WHAT IS REQUIRED =>
In the records below, find every line with the word "staticLoadModelType" and copy it.

[Items from a data source]
══════
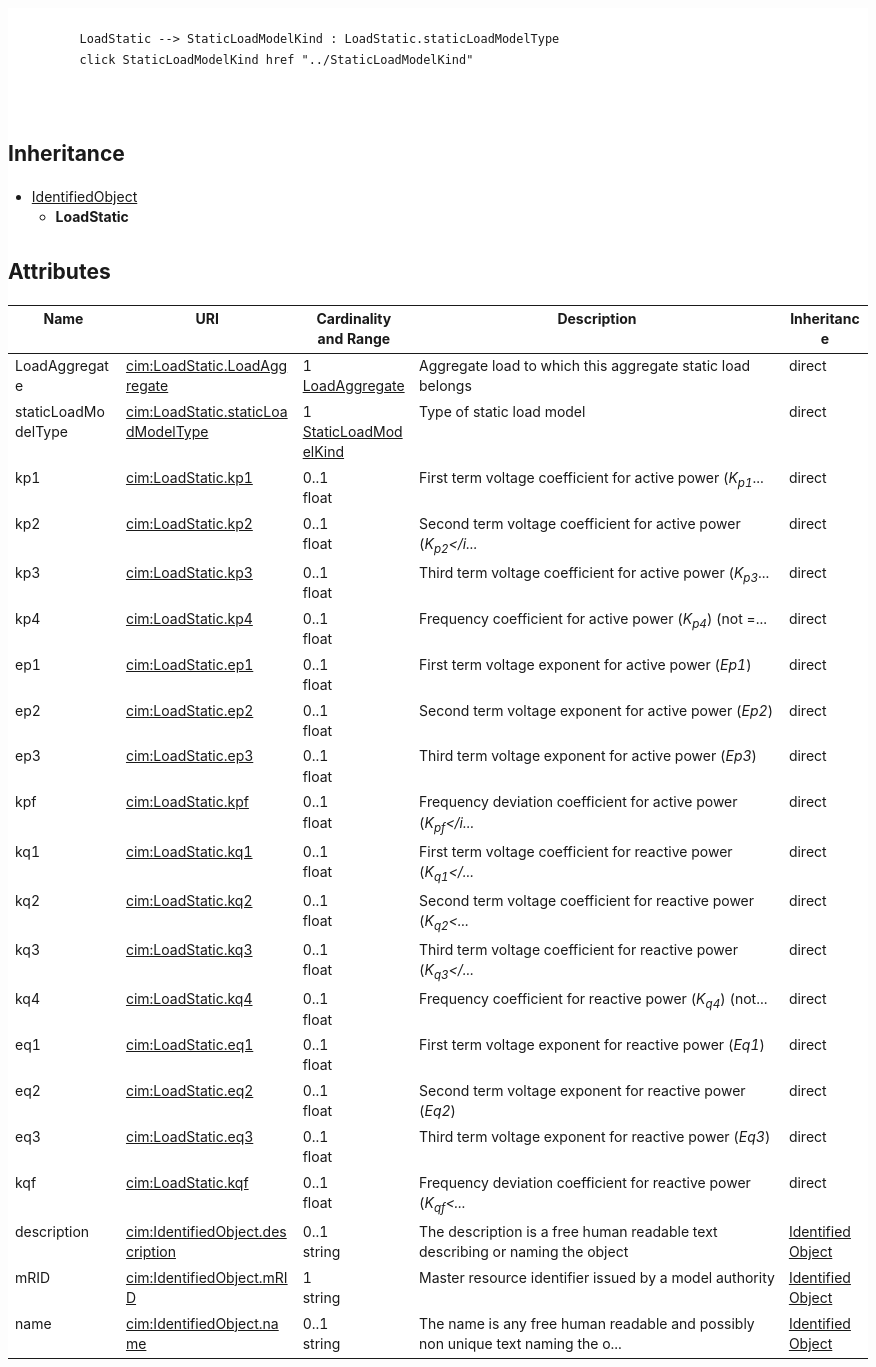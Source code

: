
 ```mermaid
        
          LoadStatic --> StaticLoadModelKind : LoadStatic.staticLoadModelType
          click StaticLoadModelKind href "../StaticLoadModelKind"
        
      
```





## Inheritance
* [IdentifiedObject](IdentifiedObject.md)
    * **LoadStatic**



## Attributes


| Name | URI | Cardinality and Range | Description | Inheritance |
| ---  | --- | --- | --- | --- |
| LoadAggregate | [cim:LoadStatic.LoadAggregate](http://iec.ch/TC57/CIM100#LoadStatic.LoadAggregate) | 1 <br />  [LoadAggregate](LoadAggregate.md)  | Aggregate load to which this aggregate static load belongs | direct |
| staticLoadModelType | [cim:LoadStatic.staticLoadModelType](http://iec.ch/TC57/CIM100#LoadStatic.staticLoadModelType) | 1 <br />  [StaticLoadModelKind](StaticLoadModelKind.md)  | Type of static load model | direct |
| kp1 | [cim:LoadStatic.kp1](http://iec.ch/TC57/CIM100#LoadStatic.kp1) | 0..1 <br />  float  | First term voltage coefficient for active power (<i>K</i><i><sub>p1</sub></i>... | direct |
| kp2 | [cim:LoadStatic.kp2](http://iec.ch/TC57/CIM100#LoadStatic.kp2) | 0..1 <br />  float  | Second term voltage coefficient for active power (<i>K</i><i><sub>p2</sub></i... | direct |
| kp3 | [cim:LoadStatic.kp3](http://iec.ch/TC57/CIM100#LoadStatic.kp3) | 0..1 <br />  float  | Third term voltage coefficient for active power (<i>K</i><i><sub>p3</sub></i>... | direct |
| kp4 | [cim:LoadStatic.kp4](http://iec.ch/TC57/CIM100#LoadStatic.kp4) | 0..1 <br />  float  | Frequency coefficient for active power (<i>K</i><i><sub>p4</sub></i>)  (not =... | direct |
| ep1 | [cim:LoadStatic.ep1](http://iec.ch/TC57/CIM100#LoadStatic.ep1) | 0..1 <br />  float  | First term voltage exponent for active power (<i>Ep1</i>) | direct |
| ep2 | [cim:LoadStatic.ep2](http://iec.ch/TC57/CIM100#LoadStatic.ep2) | 0..1 <br />  float  | Second term voltage exponent for active power (<i>Ep2</i>) | direct |
| ep3 | [cim:LoadStatic.ep3](http://iec.ch/TC57/CIM100#LoadStatic.ep3) | 0..1 <br />  float  | Third term voltage exponent for active power (<i>Ep3</i>) | direct |
| kpf | [cim:LoadStatic.kpf](http://iec.ch/TC57/CIM100#LoadStatic.kpf) | 0..1 <br />  float  | Frequency deviation coefficient for active power (<i>K</i><i><sub>pf</sub></i... | direct |
| kq1 | [cim:LoadStatic.kq1](http://iec.ch/TC57/CIM100#LoadStatic.kq1) | 0..1 <br />  float  | First term voltage coefficient for reactive power (<i>K</i><i><sub>q1</sub></... | direct |
| kq2 | [cim:LoadStatic.kq2](http://iec.ch/TC57/CIM100#LoadStatic.kq2) | 0..1 <br />  float  | Second term voltage coefficient for reactive power (<i>K</i><i><sub>q2</sub><... | direct |
| kq3 | [cim:LoadStatic.kq3](http://iec.ch/TC57/CIM100#LoadStatic.kq3) | 0..1 <br />  float  | Third term voltage coefficient for reactive power (<i>K</i><i><sub>q3</sub></... | direct |
| kq4 | [cim:LoadStatic.kq4](http://iec.ch/TC57/CIM100#LoadStatic.kq4) | 0..1 <br />  float  | Frequency coefficient for reactive power (<i>K</i><i><sub>q4</sub></i>)  (not... | direct |
| eq1 | [cim:LoadStatic.eq1](http://iec.ch/TC57/CIM100#LoadStatic.eq1) | 0..1 <br />  float  | First term voltage exponent for reactive power (<i>Eq1</i>) | direct |
| eq2 | [cim:LoadStatic.eq2](http://iec.ch/TC57/CIM100#LoadStatic.eq2) | 0..1 <br />  float  | Second term voltage exponent for reactive power (<i>Eq2</i>) | direct |
| eq3 | [cim:LoadStatic.eq3](http://iec.ch/TC57/CIM100#LoadStatic.eq3) | 0..1 <br />  float  | Third term voltage exponent for reactive power (<i>Eq3</i>) | direct |
| kqf | [cim:LoadStatic.kqf](http://iec.ch/TC57/CIM100#LoadStatic.kqf) | 0..1 <br />  float  | Frequency deviation coefficient for reactive power (<i>K</i><i><sub>qf</sub><... | direct |
| description | [cim:IdentifiedObject.description](http://iec.ch/TC57/CIM100#IdentifiedObject.description) | 0..1 <br />  string  | The description is a free human readable text describing or naming the object | [IdentifiedObject](IdentifiedObject.md) |
| mRID | [cim:IdentifiedObject.mRID](http://iec.ch/TC57/CIM100#IdentifiedObject.mRID) | 1 <br />  string  | Master resource identifier issued by a model authority | [IdentifiedObject](IdentifiedObject.md) |
| name | [cim:IdentifiedObject.name](http://iec.ch/TC57/CIM100#IdentifiedObject.name) | 0..1 <br />  string  | The name is any free human readable and possibly non unique text naming the o... | [IdentifiedObject](IdentifiedObject.md) |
══════
REPLY =>
          LoadStatic --> StaticLoadModelKind : LoadStatic.staticLoadModelType
| staticLoadModelType | [cim:LoadStatic.staticLoadModelType](http://iec.ch/TC57/CIM100#LoadStatic.staticLoadModelType) | 1 <br />  [StaticLoadModelKind](StaticLoadModelKind.md)  | Type of static load model | direct |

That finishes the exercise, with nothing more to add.